On s’attend à des hausses de 75 points de base. Je pense que tout le monde sur les marchés s’attendait à ce type de hausse de taux. Ce qui a été un peu plus surprenant, c’est l’enquête sur les projections économiques, menée auprès de tous les membres du FOMC, à la fois ceux qui ont le droit de vote et ceux qui ne l’ont pas. Et là, il y a eu une réelle hausse des prévisions concernant les taux des fonds fédéraux.
Comme vous l’avez dit, elle a porté ce taux à 4,4 %, et d’autres hausses sont prévues au cours de l’année prochaine. C’est donc le grand changement. Les projections économiques ont aussi été revues à la baisse. En se référant aux données que nous avons déjà vues cette année, il n’y a pratiquement aucune croissance économique en 2022. Bien sûr, au cours des deux premiers trimestres, la croissance a été négative, donc ça fait sens. Mais de nouveau, l’an prochain, le taux de croissance s’affaiblira de façon presque égale et on aura une poursuite de croissance économique inférieure à la tendance.
Et, fait tout aussi important, on voit maintenant une hausse réelle et notable du taux de chômage.
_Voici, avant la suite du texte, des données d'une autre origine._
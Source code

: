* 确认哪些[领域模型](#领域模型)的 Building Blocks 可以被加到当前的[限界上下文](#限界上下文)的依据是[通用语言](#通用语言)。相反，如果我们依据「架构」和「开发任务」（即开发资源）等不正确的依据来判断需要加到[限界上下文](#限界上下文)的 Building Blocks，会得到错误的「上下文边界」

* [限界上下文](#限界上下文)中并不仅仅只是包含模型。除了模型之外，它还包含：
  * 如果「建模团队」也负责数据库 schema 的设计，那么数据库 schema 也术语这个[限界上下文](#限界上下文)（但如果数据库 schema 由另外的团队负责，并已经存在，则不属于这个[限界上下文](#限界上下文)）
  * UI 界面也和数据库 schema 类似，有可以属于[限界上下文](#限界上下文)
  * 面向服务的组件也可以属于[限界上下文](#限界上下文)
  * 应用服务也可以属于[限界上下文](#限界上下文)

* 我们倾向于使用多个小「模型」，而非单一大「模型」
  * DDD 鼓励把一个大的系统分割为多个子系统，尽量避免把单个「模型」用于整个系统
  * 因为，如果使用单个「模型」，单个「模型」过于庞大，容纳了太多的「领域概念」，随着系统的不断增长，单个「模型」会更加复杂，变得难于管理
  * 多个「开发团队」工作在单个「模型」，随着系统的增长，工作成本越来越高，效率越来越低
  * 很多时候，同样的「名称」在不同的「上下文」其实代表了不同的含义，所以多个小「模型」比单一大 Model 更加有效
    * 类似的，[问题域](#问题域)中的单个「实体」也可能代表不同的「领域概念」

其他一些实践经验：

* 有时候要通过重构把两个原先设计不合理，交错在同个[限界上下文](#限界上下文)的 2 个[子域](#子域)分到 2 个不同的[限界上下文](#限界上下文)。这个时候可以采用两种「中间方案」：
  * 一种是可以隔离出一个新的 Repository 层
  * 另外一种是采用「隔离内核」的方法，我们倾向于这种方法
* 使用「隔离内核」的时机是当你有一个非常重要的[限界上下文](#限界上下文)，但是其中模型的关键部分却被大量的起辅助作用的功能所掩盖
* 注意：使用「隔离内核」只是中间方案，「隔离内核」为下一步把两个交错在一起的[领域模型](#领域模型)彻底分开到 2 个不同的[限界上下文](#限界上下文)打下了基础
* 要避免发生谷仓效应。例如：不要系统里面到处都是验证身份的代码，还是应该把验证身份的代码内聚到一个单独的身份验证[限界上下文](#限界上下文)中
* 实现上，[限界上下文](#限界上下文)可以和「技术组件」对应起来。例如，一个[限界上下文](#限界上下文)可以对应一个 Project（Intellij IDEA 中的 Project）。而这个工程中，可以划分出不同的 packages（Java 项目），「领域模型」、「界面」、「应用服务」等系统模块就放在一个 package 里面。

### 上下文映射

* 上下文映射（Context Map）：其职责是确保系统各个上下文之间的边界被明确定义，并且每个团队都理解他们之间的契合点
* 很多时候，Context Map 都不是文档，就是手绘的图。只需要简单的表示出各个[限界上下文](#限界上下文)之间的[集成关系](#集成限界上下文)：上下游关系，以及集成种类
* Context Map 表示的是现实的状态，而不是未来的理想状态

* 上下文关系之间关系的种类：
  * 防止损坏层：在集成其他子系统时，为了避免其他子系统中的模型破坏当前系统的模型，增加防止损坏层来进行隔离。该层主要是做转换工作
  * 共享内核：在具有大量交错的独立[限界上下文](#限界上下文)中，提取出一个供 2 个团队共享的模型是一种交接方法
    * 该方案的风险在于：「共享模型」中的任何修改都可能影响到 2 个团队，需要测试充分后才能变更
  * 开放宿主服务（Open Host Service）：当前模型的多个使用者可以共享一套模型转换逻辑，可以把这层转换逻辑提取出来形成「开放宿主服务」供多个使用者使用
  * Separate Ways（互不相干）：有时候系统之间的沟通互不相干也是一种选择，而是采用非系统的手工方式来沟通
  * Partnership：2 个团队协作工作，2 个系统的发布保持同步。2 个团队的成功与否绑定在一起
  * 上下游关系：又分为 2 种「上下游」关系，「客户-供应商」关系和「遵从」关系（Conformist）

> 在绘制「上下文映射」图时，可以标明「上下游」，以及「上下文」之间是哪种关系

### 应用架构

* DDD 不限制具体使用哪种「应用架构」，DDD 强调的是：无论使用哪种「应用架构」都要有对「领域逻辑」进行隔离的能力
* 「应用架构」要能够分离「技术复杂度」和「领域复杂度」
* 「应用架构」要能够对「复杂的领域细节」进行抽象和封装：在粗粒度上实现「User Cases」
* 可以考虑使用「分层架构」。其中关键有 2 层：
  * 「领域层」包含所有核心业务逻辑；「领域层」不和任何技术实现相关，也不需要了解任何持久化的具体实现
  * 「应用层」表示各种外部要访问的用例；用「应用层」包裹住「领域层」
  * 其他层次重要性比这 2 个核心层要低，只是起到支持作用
Il avait auparavant été estimé à moins de 4 %, ce qui correspond à une perspective à long terme. La Fed prévoit maintenant qu’il atteigne 4,4 % et qu’il s’y maintienne en 2023 et 2024. Elle dit donc clairement qu’il va falloir composer avec des difficultés économiques pour réduire l’inflation. Et sur le front de l’inflation, les prévisions ont aussi été revues à la hausse et on s’attend à ce qu’il faille un peu plus de temps pour revenir à l’objectif de 2 %.
Et vous avez dit que nous allons devoir augmenter les taux d’intérêt, et côté croissance économique, il y aura des difficultés à cause de ça. J’aimerais revenir sur un autre point que vous avez mentionné. Le FOMC prévoit un taux médian des fonds fédéraux d’environ 4,4 % d’ici la fin de l’année. Quelles perspectives voyez-vous pour les taux?
Eh bien, probablement encore à la hausse. Nous sommes à 3,25 %. Il y a probablement d’autres hausses à venir. Nous pensons qu’ils atteindront au moins 4 % d’ici la fin de l’année. Et, bien sûr, nous devrons surveiller les données économiques si l’inflation continue à surprendre comme elle l’a fait.
C’est la mission prioritaire. C’est ce sur quoi la Fed se concentre. Et… les taux devraient probablement augmenter encore. S’ils ont de la chance sur le plan de l’inflation, peut-être un peu comme ce fut le cas au Canada, où l’inflation est un peu plus basse et diminue, en faisant un pas dans la bonne direction, elle n’aura peut-être pas à augmenter autant. Mais le président de la Fed a été assez constant sur ce point, à savoir surveiller les mesures de l’inflation et avoir vraiment la conviction de ne pas faire l’erreur de qualifier le repli de temporaire, comme ce fut le cas pour la hausse.
Et comme vous l’avez mentionné, elle veut certainement que l’inflation de base diminue. J’aimerais qu’on parle des marchés. Comment les marchés obligataires ont-ils réagi à ces commentaires? Nous avons vu que le taux des obligations du Trésor à deux ans a augmenté, je crois qu’il a dépassé 4 %. Quelle a été la réaction du marché obligataire jusqu’à maintenant?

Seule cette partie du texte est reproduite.